Within the entries below, find every line that has the string "base", then copy it.

Supplied material Start Marker

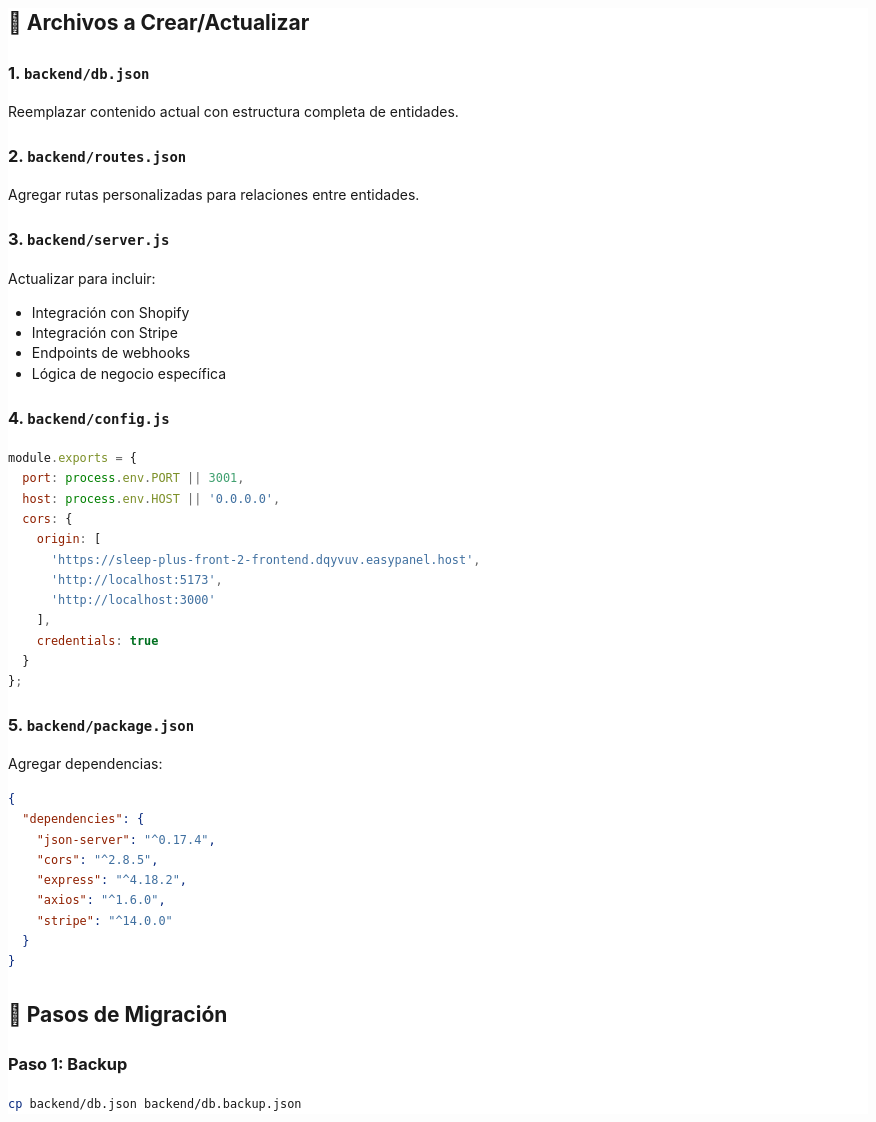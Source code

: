 ## 📝 Archivos a Crear/Actualizar

### 1. `backend/db.json`
Reemplazar contenido actual con estructura completa de entidades.

### 2. `backend/routes.json`
Agregar rutas personalizadas para relaciones entre entidades.

### 3. `backend/server.js`
Actualizar para incluir:
- Integración con Shopify
- Integración con Stripe
- Endpoints de webhooks
- Lógica de negocio específica

### 4. `backend/config.js`
```javascript
module.exports = {
  port: process.env.PORT || 3001,
  host: process.env.HOST || '0.0.0.0',
  cors: {
    origin: [
      'https://sleep-plus-front-2-frontend.dqyvuv.easypanel.host',
      'http://localhost:5173',
      'http://localhost:3000'
    ],
    credentials: true
  }
};
```

### 5. `backend/package.json`
Agregar dependencias:
```json
{
  "dependencies": {
    "json-server": "^0.17.4",
    "cors": "^2.8.5",
    "express": "^4.18.2",
    "axios": "^1.6.0",
    "stripe": "^14.0.0"
  }
}
```

## 🚀 Pasos de Migración

### Paso 1: Backup
```bash
cp backend/db.json backend/db.backup.json
```

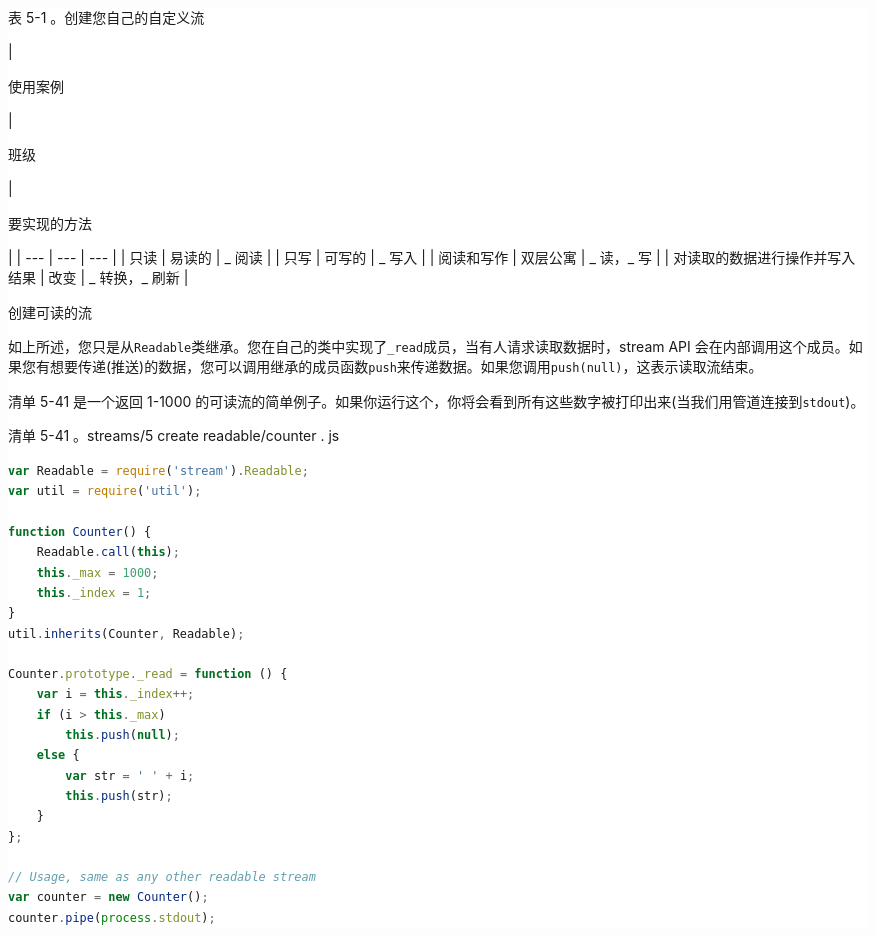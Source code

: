表 5-1 。创建您自己的自定义流

| 

使用案例

 | 

班级

 | 

要实现的方法

 |
| --- | --- | --- |
| 只读 | 易读的 | _ 阅读 |
| 只写 | 可写的 | _ 写入 |
| 阅读和写作 | 双层公寓 | _ 读，_ 写 |
| 对读取的数据进行操作并写入结果 | 改变 | _ 转换，_ 刷新 |

创建可读的流

如上所述，您只是从`Readable`类继承。您在自己的类中实现了`_read`成员，当有人请求读取数据时，stream API 会在内部调用这个成员。如果您有想要传递(推送)的数据，您可以调用继承的成员函数`push`来传递数据。如果您调用`push(null)`，这表示读取流结束。

清单 5-41 是一个返回 1-1000 的可读流的简单例子。如果你运行这个，你将会看到所有这些数字被打印出来(当我们用管道连接到`stdout`)。

清单 5-41 。streams/5 create readable/counter . js

```js
var Readable = require('stream').Readable;
var util = require('util');

function Counter() {
    Readable.call(this);
    this._max = 1000;
    this._index = 1;
}
util.inherits(Counter, Readable);

Counter.prototype._read = function () {
    var i = this._index++;
    if (i > this._max)
        this.push(null);
    else {
        var str = ' ' + i;
        this.push(str);
    }
};

// Usage, same as any other readable stream
var counter = new Counter();
counter.pipe(process.stdout);

```
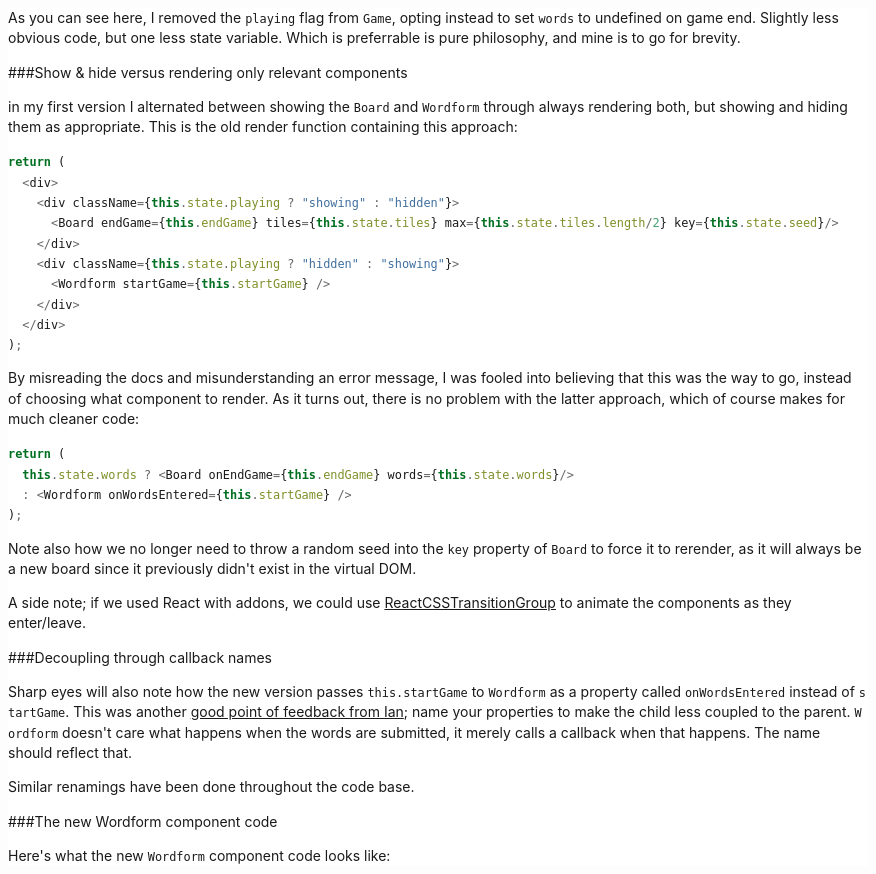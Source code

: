 As you can see here, I removed the `playing` flag from `Game`, opting instead to set `words` to undefined on game end. Slightly less obvious code, but one less state variable. Which is preferrable is pure philosophy, and mine is to go for brevity.


###Show &amp; hide versus rendering only relevant components

in my first version I alternated between showing the `Board` and `Wordform` through always rendering both, but showing and hiding them as appropriate. This is the old render function containing this approach:

```javascript
return (
  <div>
    <div className={this.state.playing ? "showing" : "hidden"}>
      <Board endGame={this.endGame} tiles={this.state.tiles} max={this.state.tiles.length/2} key={this.state.seed}/>
    </div>
    <div className={this.state.playing ? "hidden" : "showing"}>
      <Wordform startGame={this.startGame} />
    </div>
  </div>
);
```

By misreading the docs and misunderstanding an error message, I was fooled into believing that this was the way to go, instead of choosing what component to render. As it turns out, there is no problem with the latter approach, which of course makes for much cleaner code:

```javascript
return (
  this.state.words ? <Board onEndGame={this.endGame} words={this.state.words}/>
  : <Wordform onWordsEntered={this.startGame} />
);
```

Note also how we no longer need to throw a random seed into the `key` property of `Board` to force it to rerender, as it will always be a new board since it previously didn't exist in the virtual DOM.

A side note; if we used React with addons, we could use [ReactCSSTransitionGroup](http://facebook.github.io/react/docs/animation.html) to animate the components as they enter/leave.

###Decoupling through callback names

Sharp eyes will also note how the new version passes `this.startGame` to `Wordform` as a property called `onWordsEntered` instead of `startGame`. This was another [good point of feedback from Ian](https://github.com/ianobermiller/reactexperiment/commit/1d2335876ba85d17929212e538e5823db84eabe7); name your properties to make the child less coupled to the parent. `Wordform` doesn't care what happens when the words are submitted, it merely calls a callback when that happens. The name should reflect that.

Similar renamings have been done throughout the code base.


###The new Wordform component code

Here's what the new `Wordform` component code looks like:
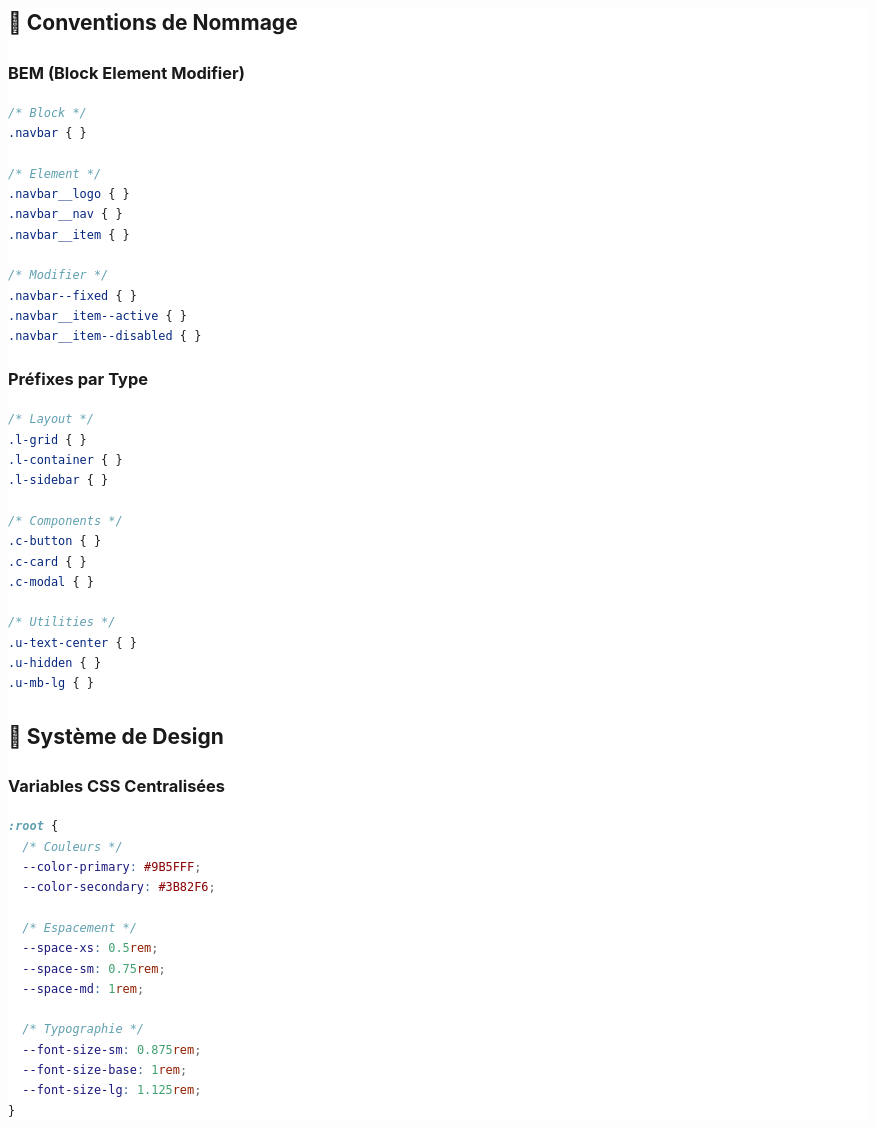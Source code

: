 ## 📝 Conventions de Nommage

### BEM (Block Element Modifier)
```css
/* Block */
.navbar { }

/* Element */
.navbar__logo { }
.navbar__nav { }
.navbar__item { }

/* Modifier */
.navbar--fixed { }
.navbar__item--active { }
.navbar__item--disabled { }
```

### Préfixes par Type
```css
/* Layout */
.l-grid { }
.l-container { }
.l-sidebar { }

/* Components */
.c-button { }
.c-card { }
.c-modal { }

/* Utilities */
.u-text-center { }
.u-hidden { }
.u-mb-lg { }
```

## 🎨 Système de Design

### Variables CSS Centralisées
```css
:root {
  /* Couleurs */
  --color-primary: #9B5FFF;
  --color-secondary: #3B82F6;
  
  /* Espacement */
  --space-xs: 0.5rem;
  --space-sm: 0.75rem;
  --space-md: 1rem;
  
  /* Typographie */
  --font-size-sm: 0.875rem;
  --font-size-base: 1rem;
  --font-size-lg: 1.125rem;
}
```
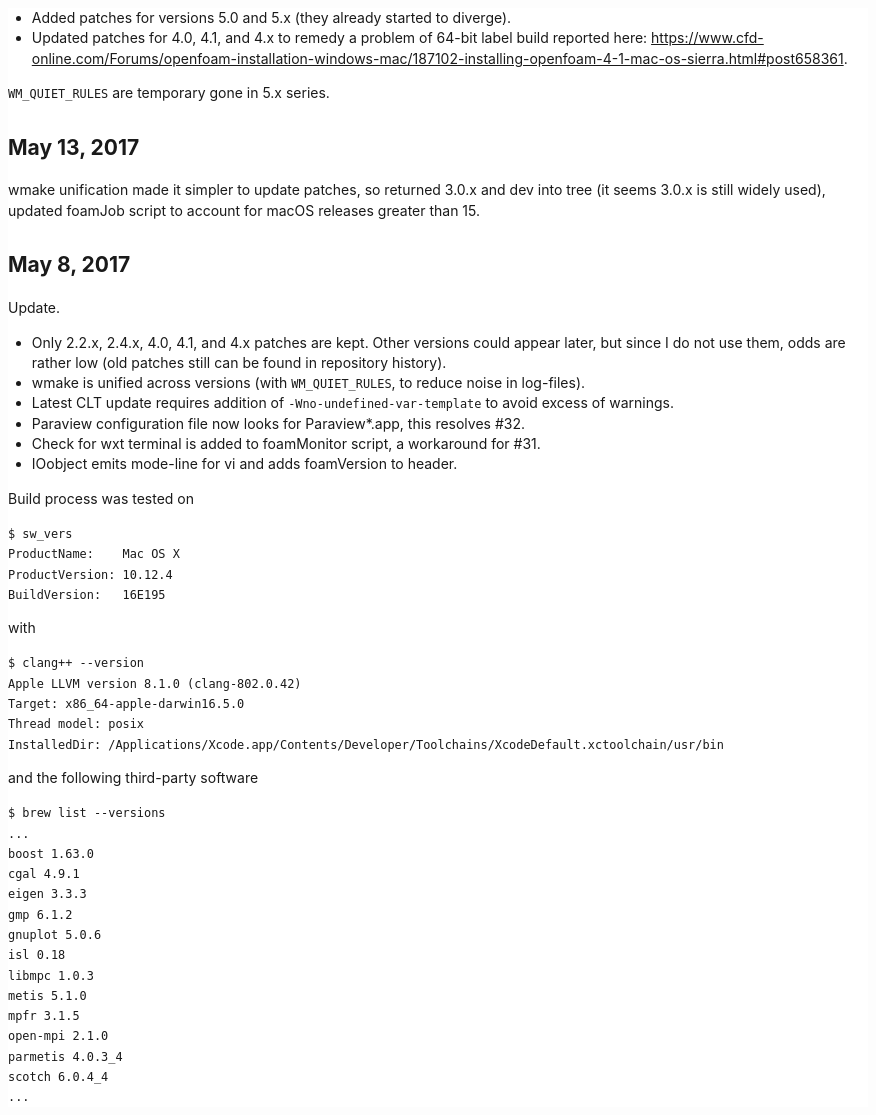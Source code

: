 - Added patches for versions 5.0 and 5.x (they already started to diverge).
- Updated patches for 4.0, 4.1, and 4.x to remedy a problem of 64-bit label build reported here: https://www.cfd-online.com/Forums/openfoam-installation-windows-mac/187102-installing-openfoam-4-1-mac-os-sierra.html#post658361.

`WM_QUIET_RULES` are temporary gone in 5.x series.

## May 13, 2017

wmake unification made it simpler to update patches, so returned 3.0.x and dev
into tree (it seems 3.0.x is still widely used), updated foamJob script
to account for macOS releases greater than 15.

## May 8, 2017

Update.

- Only 2.2.x, 2.4.x, 4.0, 4.1, and 4.x patches are kept. Other versions
  could appear later, but since I do not use them, odds are rather low (old
  patches still can be found in repository history).
- wmake is unified across versions (with `WM_QUIET_RULES`, to reduce noise in
  log-files).
- Latest CLT update requires addition of `-Wno-undefined-var-template` to avoid
  excess of warnings.
- Paraview configuration file now looks for Paraview\*.app, this resolves #32.
- Check for wxt terminal is added to foamMonitor script, a workaround for #31.
- IOobject emits mode-line for vi and adds foamVersion to header.

Build process was tested on

```
$ sw_vers
ProductName:	Mac OS X
ProductVersion:	10.12.4
BuildVersion:	16E195
```

with

```
$ clang++ --version
Apple LLVM version 8.1.0 (clang-802.0.42)
Target: x86_64-apple-darwin16.5.0
Thread model: posix
InstalledDir: /Applications/Xcode.app/Contents/Developer/Toolchains/XcodeDefault.xctoolchain/usr/bin
```

and the following third-party software

```
$ brew list --versions
...
boost 1.63.0
cgal 4.9.1
eigen 3.3.3
gmp 6.1.2
gnuplot 5.0.6
isl 0.18
libmpc 1.0.3
metis 5.1.0
mpfr 3.1.5
open-mpi 2.1.0
parmetis 4.0.3_4
scotch 6.0.4_4
...
```
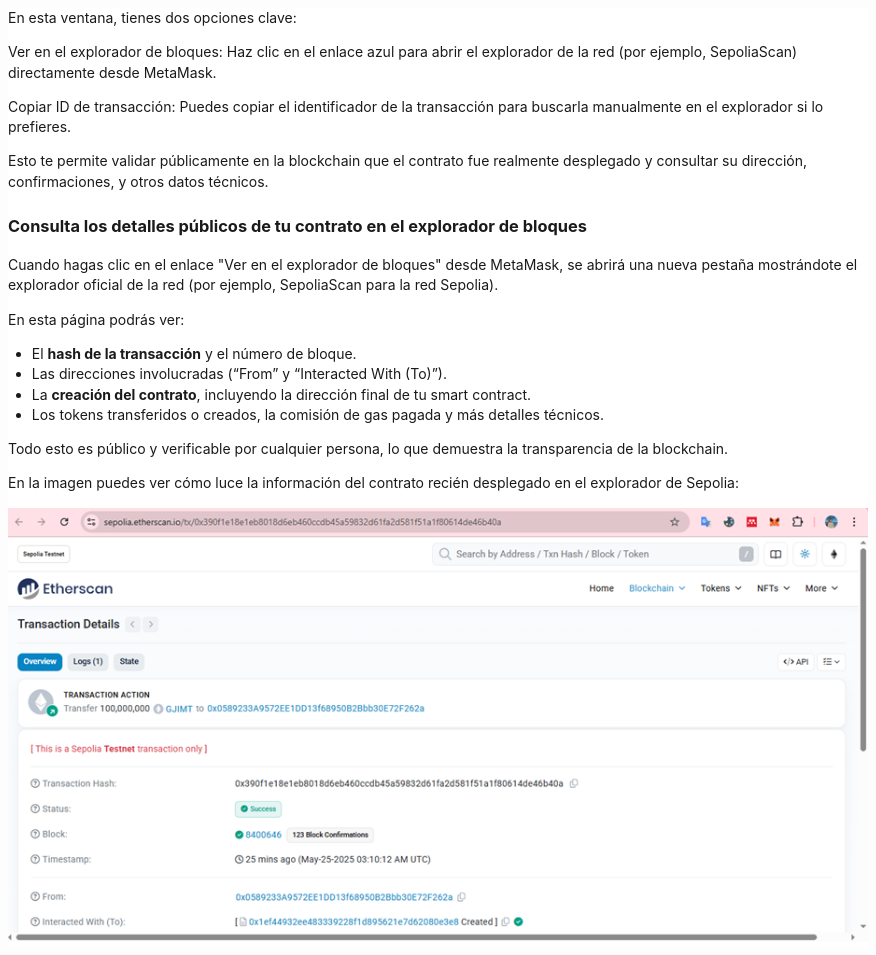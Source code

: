 En esta ventana, tienes dos opciones clave:

Ver en el explorador de bloques: Haz clic en el enlace azul para abrir el explorador de la red (por ejemplo, SepoliaScan) directamente desde MetaMask.

Copiar ID de transacción: Puedes copiar el identificador de la transacción para buscarla manualmente en el explorador si lo prefieres.

Esto te permite validar públicamente en la blockchain que el contrato fue realmente desplegado y consultar su dirección, confirmaciones, y otros datos técnicos.

### Consulta los detalles públicos de tu contrato en el explorador de bloques

Cuando hagas clic en el enlace "Ver en el explorador de bloques" desde MetaMask, se abrirá una nueva pestaña mostrándote el explorador oficial de la red (por ejemplo, SepoliaScan para la red Sepolia).

En esta página podrás ver:

- El **hash de la transacción** y el número de bloque.
- Las direcciones involucradas (“From” y “Interacted With (To)”).
- La **creación del contrato**, incluyendo la dirección final de tu smart contract.
- Los tokens transferidos o creados, la comisión de gas pagada y más detalles técnicos.

Todo esto es público y verificable por cualquier persona, lo que demuestra la transparencia de la blockchain.

En la imagen puedes ver cómo luce la información del contrato recién desplegado en el explorador de Sepolia:

![alt text](img/image-3.png)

Supplied material End Marker

Response to this task >>
Similar renamings have been done throughout the code base.
  --font-size-base: 1rem;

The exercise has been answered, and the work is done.